> TASK OBJECTIVE
Print every line from the start of the data, and when you reach the line with "- [Asla Medeiros", include it and stop. Pictures are not part of the copy.

> Pictures paired with source code
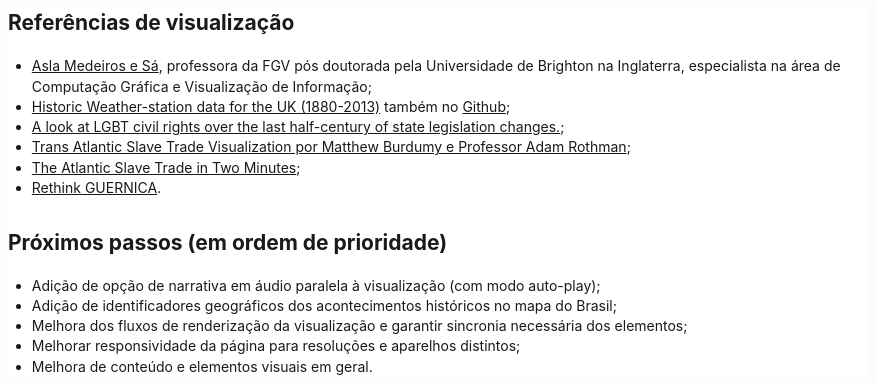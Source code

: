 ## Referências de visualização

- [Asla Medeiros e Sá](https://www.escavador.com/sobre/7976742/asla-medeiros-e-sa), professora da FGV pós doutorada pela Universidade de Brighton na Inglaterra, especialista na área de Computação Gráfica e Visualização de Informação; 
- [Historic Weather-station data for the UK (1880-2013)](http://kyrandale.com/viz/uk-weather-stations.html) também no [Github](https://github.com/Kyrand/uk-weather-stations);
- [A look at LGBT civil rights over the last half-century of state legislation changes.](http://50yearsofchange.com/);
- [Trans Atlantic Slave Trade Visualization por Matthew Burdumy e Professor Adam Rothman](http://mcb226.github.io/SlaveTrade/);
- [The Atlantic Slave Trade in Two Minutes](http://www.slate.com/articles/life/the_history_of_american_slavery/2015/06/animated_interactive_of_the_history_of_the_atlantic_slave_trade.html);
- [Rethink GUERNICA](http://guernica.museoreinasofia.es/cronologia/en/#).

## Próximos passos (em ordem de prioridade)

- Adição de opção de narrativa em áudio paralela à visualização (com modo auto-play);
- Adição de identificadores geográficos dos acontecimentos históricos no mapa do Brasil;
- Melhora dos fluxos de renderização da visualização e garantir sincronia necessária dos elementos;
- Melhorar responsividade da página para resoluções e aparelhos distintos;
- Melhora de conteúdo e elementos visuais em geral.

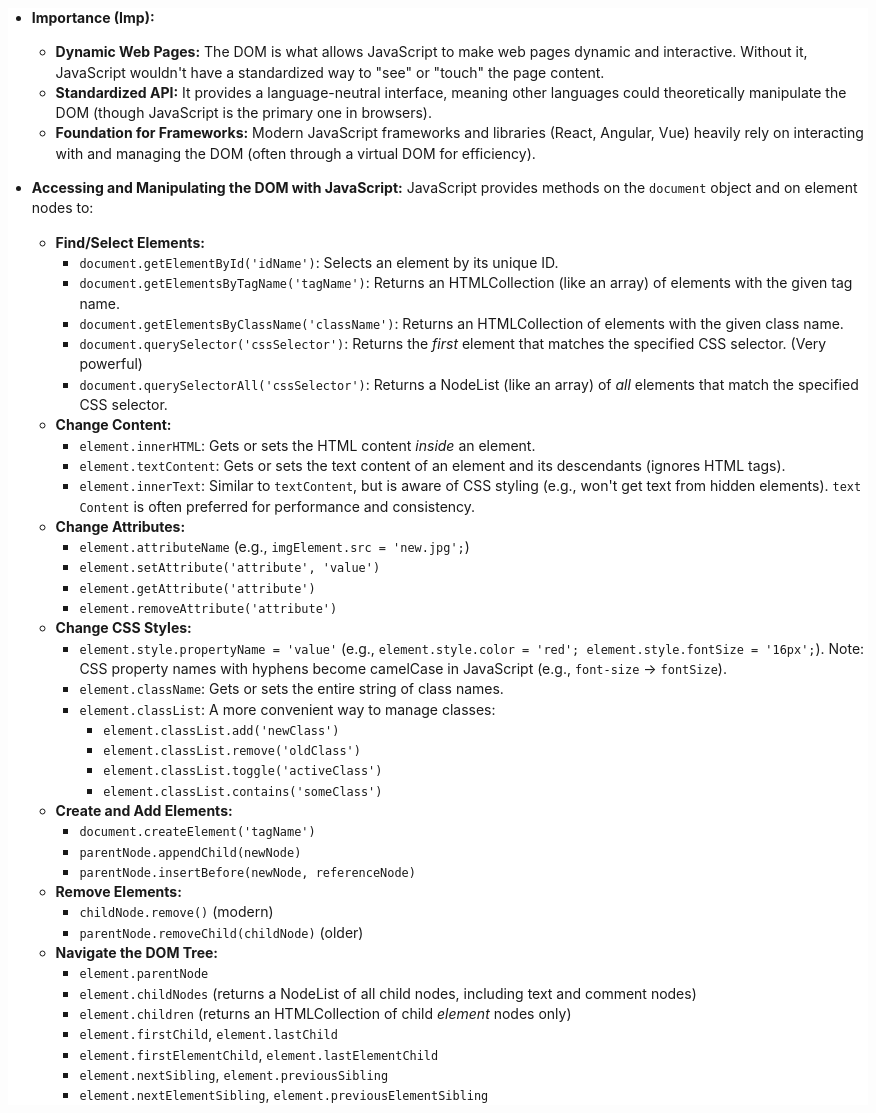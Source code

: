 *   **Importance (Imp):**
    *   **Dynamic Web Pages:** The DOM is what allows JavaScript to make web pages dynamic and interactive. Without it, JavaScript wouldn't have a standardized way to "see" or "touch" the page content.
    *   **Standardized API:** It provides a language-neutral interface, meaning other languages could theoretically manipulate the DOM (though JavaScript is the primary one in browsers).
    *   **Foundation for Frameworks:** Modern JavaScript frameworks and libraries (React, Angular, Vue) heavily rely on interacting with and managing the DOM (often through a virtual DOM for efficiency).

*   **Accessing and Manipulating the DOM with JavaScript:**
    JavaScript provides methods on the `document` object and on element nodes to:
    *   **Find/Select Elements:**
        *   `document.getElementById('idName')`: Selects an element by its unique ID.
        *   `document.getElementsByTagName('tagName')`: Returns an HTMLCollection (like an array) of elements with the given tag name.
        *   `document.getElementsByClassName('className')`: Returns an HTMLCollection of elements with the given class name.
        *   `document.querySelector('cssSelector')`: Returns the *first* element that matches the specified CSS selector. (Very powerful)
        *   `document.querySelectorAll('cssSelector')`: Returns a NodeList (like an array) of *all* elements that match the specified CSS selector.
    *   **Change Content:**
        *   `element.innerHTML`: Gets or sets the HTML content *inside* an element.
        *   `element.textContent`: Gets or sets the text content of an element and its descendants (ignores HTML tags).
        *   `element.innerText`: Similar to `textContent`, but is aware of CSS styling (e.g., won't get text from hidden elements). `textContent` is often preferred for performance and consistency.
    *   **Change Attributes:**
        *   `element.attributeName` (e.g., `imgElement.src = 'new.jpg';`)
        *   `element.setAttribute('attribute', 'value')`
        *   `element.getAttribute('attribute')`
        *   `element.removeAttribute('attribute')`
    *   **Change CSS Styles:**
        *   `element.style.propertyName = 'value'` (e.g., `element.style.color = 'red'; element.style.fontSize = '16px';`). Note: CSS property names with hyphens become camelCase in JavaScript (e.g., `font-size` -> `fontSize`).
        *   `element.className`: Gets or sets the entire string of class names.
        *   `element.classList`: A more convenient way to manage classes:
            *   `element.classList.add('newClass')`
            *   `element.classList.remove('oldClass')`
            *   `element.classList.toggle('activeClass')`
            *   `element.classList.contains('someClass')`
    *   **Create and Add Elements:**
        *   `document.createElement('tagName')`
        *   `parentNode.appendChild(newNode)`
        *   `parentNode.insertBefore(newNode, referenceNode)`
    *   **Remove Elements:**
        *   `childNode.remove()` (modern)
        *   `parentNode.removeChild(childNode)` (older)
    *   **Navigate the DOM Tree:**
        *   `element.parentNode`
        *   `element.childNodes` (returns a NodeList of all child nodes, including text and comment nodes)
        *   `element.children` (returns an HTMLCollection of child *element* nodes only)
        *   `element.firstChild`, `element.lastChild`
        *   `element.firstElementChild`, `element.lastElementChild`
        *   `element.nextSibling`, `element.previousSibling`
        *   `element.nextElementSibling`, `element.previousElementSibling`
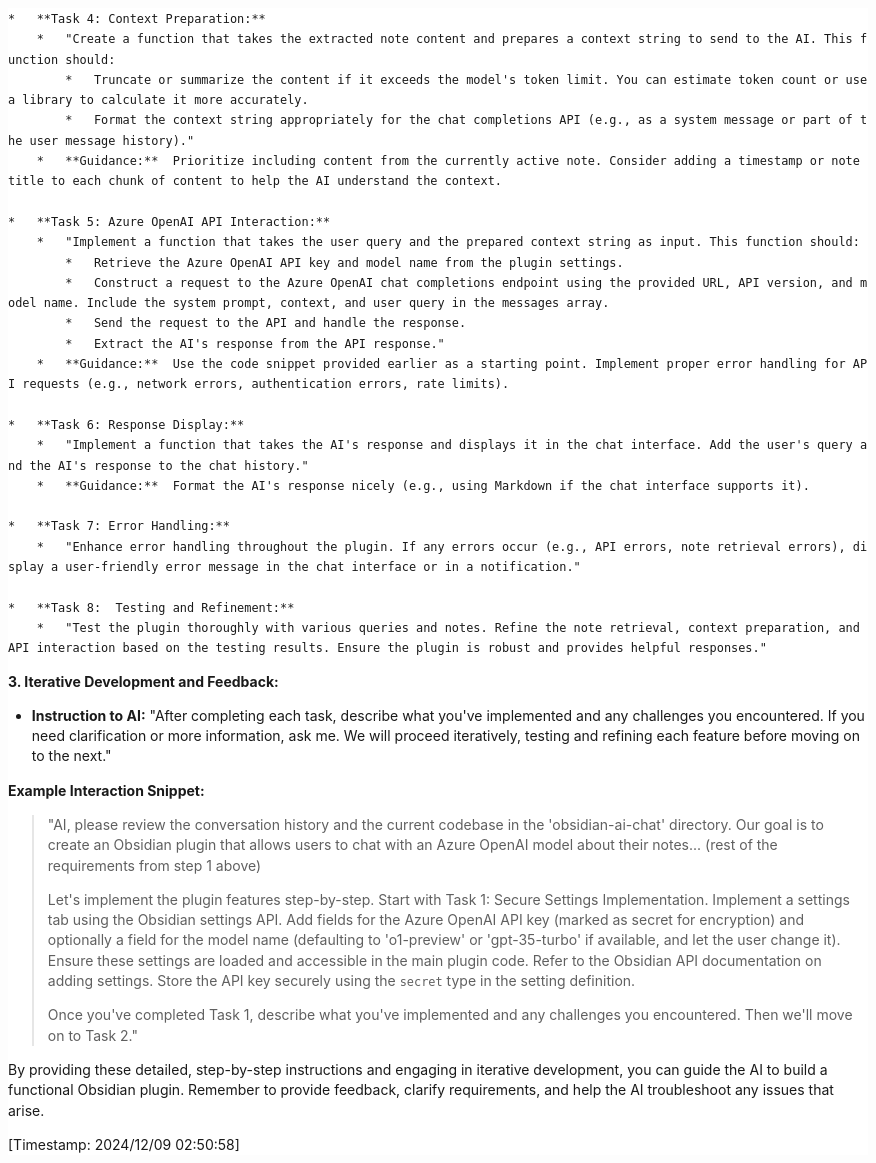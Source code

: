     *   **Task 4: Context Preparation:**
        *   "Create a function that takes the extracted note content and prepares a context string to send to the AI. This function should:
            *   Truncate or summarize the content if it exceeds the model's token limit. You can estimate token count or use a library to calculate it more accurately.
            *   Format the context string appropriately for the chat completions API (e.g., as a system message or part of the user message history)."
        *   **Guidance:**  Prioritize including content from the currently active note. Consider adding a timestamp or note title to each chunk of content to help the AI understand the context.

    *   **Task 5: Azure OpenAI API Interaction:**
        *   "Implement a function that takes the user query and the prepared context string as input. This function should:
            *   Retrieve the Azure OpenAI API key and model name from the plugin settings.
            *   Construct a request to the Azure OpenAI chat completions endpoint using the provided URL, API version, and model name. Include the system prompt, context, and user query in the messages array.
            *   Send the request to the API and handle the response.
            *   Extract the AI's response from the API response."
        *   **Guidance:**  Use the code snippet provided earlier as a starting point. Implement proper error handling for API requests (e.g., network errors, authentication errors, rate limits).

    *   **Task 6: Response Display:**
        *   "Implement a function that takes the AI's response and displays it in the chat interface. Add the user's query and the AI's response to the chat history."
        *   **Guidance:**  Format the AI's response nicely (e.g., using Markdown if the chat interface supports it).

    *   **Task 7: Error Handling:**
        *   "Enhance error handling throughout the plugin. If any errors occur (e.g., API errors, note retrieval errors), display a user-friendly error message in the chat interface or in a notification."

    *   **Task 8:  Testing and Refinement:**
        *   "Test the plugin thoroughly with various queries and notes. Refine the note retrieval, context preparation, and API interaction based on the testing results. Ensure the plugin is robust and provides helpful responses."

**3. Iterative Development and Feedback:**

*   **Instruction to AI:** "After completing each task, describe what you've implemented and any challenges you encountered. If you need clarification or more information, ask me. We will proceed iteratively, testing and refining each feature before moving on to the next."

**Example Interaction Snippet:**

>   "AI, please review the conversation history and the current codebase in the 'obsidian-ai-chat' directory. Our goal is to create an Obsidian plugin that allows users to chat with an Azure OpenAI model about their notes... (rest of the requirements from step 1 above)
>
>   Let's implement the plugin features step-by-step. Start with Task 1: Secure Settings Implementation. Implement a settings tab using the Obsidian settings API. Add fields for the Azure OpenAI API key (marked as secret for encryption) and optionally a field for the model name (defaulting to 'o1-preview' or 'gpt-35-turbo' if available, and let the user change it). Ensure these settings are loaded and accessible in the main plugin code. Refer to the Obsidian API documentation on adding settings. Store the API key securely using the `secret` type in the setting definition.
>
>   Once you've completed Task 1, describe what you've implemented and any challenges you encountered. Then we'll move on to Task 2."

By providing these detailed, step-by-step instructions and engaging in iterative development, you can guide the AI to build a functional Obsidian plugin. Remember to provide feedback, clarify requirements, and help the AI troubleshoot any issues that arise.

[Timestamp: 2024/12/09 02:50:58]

> TASK SOLUTION
Source code

: ## Referências de visualização

- [Asla Medeiros e Sá](https://www.escavador.com/sobre/7976742/asla-medeiros-e-sa), professora da FGV pós doutorada pela Universidade de Brighton na Inglaterra, especialista na área de Computação Gráfica e Visualização de Informação; 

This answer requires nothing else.